Cancer cells love sugar. They crave sugar. Cancer cells thrive in an anaerobic, oxygen-free environment. They require sugar to ferment and spread.
I avoid refined sugars like the plague. Not because I have cancer but because I hope to avoid it.
If you are already fighting cancer, sugar is likely the worst thing that you could consider putting into your body.
Following is an excerpt from a good article about the dangers of sugar. I recommend reading it in its entirety.
By Dr. Carolyn Dean, MD, ND
<snip>
2. What is the connection to cancer?
Sugar may be one of our favorite vices but the dark side to sugar is that it is quite capable of setting up an environment for cancer growth. A consistent finding in epidemiological studies is that people who consume the most calories have significantly higher rates of cancer. There are several reasons why overeating causes cancer, but one overlooked reason is that more gene mutations occur in response to higher caloric intake. A host of vitamins and minerals are required to digest food and the more food we eat, the more nutrients we need. The immune system also needs nutrients to do the work of cancer cell surveillance and destruction. If we over utilize nutrients to digest excess quantities of food, they just arent available to help keep us cancer free.

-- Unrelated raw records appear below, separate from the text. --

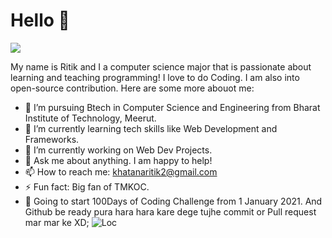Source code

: # Hello 👋
![](https://media.giphy.com/media/LmNwrBhejkK9EFP504/giphy.gif) 

 My name is Ritik and I a computer science major that is passionate about learning and teaching programming!
 I love to do Coding. I am also into open-source contribution.
 Here are some more abouot me:

 - 🔭 I’m pursuing Btech in Computer Science and Engineering from Bharat Institute of Technology, Meerut.
 - 🌱 I’m currently learning tech skills like Web Development and Frameworks.
 - 👯 I’m currently working on Web Dev Projects.
 - 💬 Ask me about anything. I am happy to help!
 - 📫 How to reach me: khatanaritik2@gmail.com
 - ⚡ Fun fact: Big fan of TMKOC. 
 - 💬 Going to start 100Days of Coding Challenge from 1 January 2021. And Github be ready pura hara hara kare dege tujhe commit or Pull request mar mar ke XD;
![Loc](https://media.giphy.com/media/USV0ym3bVWQJJmNu3N/giphy.gif)


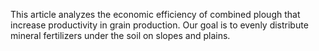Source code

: This article analyzes the economic efficiency of combined plough that increase productivity in grain production.
Our goal is to evenly distribute mineral fertilizers under the soil on slopes and plains.
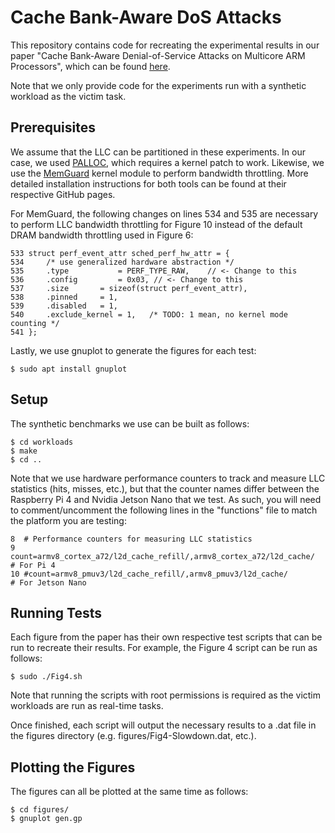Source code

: # Cache Bank-Aware DoS Attacks

This repository contains code for recreating the experimental results in our paper "Cache Bank-Aware Denial-of-Service Attacks on Multicore ARM Processors", which can be found [here](http://www.ittc.ku.edu/~heechul/papers/cachebank-rtas2023-camera.pdf).

Note that we only provide code for the experiments run with a synthetic workload as the victim task.

## Prerequisites

We assume that the LLC can be partitioned in these experiments. In our case, we used [PALLOC](https://github.com/heechul/palloc), which requires a kernel patch to work. Likewise, we use the [MemGuard](https://github.com/heechul/memguard) kernel module to perform bandwidth throttling. More detailed installation instructions for both tools can be found at their respective GitHub pages.

For MemGuard, the following changes on lines 534 and 535 are necessary to perform LLC bandwidth throttling for Figure 10 instead of the default DRAM bandwidth throttling used in Figure 6:

	533 struct perf_event_attr sched_perf_hw_attr = {
	534		/* use generalized hardware abstraction */
	535		.type           = PERF_TYPE_RAW,	// <- Change to this
	536		.config         = 0x03, // <- Change to this
	537		.size		= sizeof(struct perf_event_attr),
	538		.pinned		= 1,
	539		.disabled	= 1,
	540		.exclude_kernel = 1,   /* TODO: 1 mean, no kernel mode counting */
	541 };
	
Lastly, we use gnuplot to generate the figures for each test:

	$ sudo apt install gnuplot

## Setup

The synthetic benchmarks we use can be built as follows:

	$ cd workloads
	$ make
	$ cd ..
	
Note that we use hardware performance counters to track and measure LLC statistics (hits, misses, etc.), but that the counter names differ between the Raspberry Pi 4 and Nvidia Jetson Nano that we test. As such, you will need to comment/uncomment the following lines in the "functions" file to match the platform you are testing:

	8  # Performance counters for measuring LLC statistics
	9  count=armv8_cortex_a72/l2d_cache_refill/,armv8_cortex_a72/l2d_cache/		# For Pi 4
	10 #count=armv8_pmuv3/l2d_cache_refill/,armv8_pmuv3/l2d_cache/				# For Jetson Nano
	
## Running Tests

Each figure from the paper has their own respective test scripts that can be run to recreate their results. For example, the Figure 4 script can be run as follows:

	$ sudo ./Fig4.sh
	
Note that running the scripts with root permissions is required as the victim workloads are run as real-time tasks.

Once finished, each script will output the necessary results to a .dat file in the figures directory (e.g. figures/Fig4-Slowdown.dat, etc.).

## Plotting the Figures

The figures can all be plotted at the same time as follows:

	$ cd figures/
	$ gnuplot gen.gp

Weve known since 1931 that cancer cells crave sugar; excess sugar feeds rapidly dividing cancer cells. Otto Warburg, Ph.D., a prolific researcher in Germany, was given a Nobel Prize in Medicine for his discovery that cancer cells depend mainly on glucose for their food supply. Cancer cells devour glucose without the aid of oxygen and consequently produce a large amount of lactic acid. The build up in lactic acid creates a more acidic pH in and around cancerous tissues. An acid pH in the body contributes to the overall physical fatigue experienced by cancer patients.2 Numerous studies in peer-reviewed journals show that sugar increases prostate, colon, and biliary tract cancer.
<snip>
Much more: http://arizonaadvancedmedicine.com/the-scary-truth-about-sugar/
TYY
bemildred
(90,061 posts)But seriously, wouldn't education and consciousness raising work better than coercion? I agree that sugar-abuse should be discouraged, but is prohibition the right way?
dkf
(37,305 posts)But I so think we aren't aware of how sugar works in our bodies and how pervasive it is in our food.